» What you need to do
A single number is required: how many lines in the data below contain "stderr".

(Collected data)
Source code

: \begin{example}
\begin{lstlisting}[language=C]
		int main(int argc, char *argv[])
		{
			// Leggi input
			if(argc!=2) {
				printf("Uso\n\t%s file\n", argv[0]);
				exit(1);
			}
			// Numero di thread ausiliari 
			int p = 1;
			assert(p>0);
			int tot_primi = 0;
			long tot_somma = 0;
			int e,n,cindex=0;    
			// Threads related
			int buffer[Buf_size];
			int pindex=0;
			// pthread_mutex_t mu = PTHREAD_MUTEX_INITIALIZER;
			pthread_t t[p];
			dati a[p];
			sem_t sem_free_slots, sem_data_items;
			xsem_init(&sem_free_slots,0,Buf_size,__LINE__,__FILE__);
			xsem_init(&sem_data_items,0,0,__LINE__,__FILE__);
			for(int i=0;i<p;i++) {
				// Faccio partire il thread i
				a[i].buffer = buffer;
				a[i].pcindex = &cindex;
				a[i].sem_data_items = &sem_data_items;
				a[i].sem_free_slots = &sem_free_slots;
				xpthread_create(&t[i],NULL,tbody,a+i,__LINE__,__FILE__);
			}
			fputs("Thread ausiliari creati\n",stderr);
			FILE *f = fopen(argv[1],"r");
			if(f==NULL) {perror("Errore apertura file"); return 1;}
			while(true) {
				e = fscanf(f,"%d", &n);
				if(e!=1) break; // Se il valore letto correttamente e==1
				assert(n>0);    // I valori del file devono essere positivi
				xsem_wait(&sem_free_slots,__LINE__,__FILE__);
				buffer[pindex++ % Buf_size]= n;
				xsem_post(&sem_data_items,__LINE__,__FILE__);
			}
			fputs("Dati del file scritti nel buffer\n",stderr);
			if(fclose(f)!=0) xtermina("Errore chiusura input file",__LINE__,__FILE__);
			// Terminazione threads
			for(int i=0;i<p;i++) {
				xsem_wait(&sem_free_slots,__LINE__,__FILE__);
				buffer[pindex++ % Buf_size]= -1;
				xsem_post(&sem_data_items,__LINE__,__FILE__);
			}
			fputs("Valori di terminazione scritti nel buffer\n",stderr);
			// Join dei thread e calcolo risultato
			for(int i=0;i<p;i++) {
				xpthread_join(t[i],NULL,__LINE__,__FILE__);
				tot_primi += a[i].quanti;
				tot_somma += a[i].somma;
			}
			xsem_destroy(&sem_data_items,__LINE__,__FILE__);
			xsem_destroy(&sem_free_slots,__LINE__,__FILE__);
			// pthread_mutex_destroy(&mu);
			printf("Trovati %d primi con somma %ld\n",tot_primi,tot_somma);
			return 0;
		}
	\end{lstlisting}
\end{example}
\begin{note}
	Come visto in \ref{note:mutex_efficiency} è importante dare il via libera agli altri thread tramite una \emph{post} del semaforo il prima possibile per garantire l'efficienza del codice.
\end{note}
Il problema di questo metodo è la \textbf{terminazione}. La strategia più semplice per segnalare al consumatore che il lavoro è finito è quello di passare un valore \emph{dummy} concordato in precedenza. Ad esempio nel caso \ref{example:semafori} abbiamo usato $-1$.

» Exercise result
3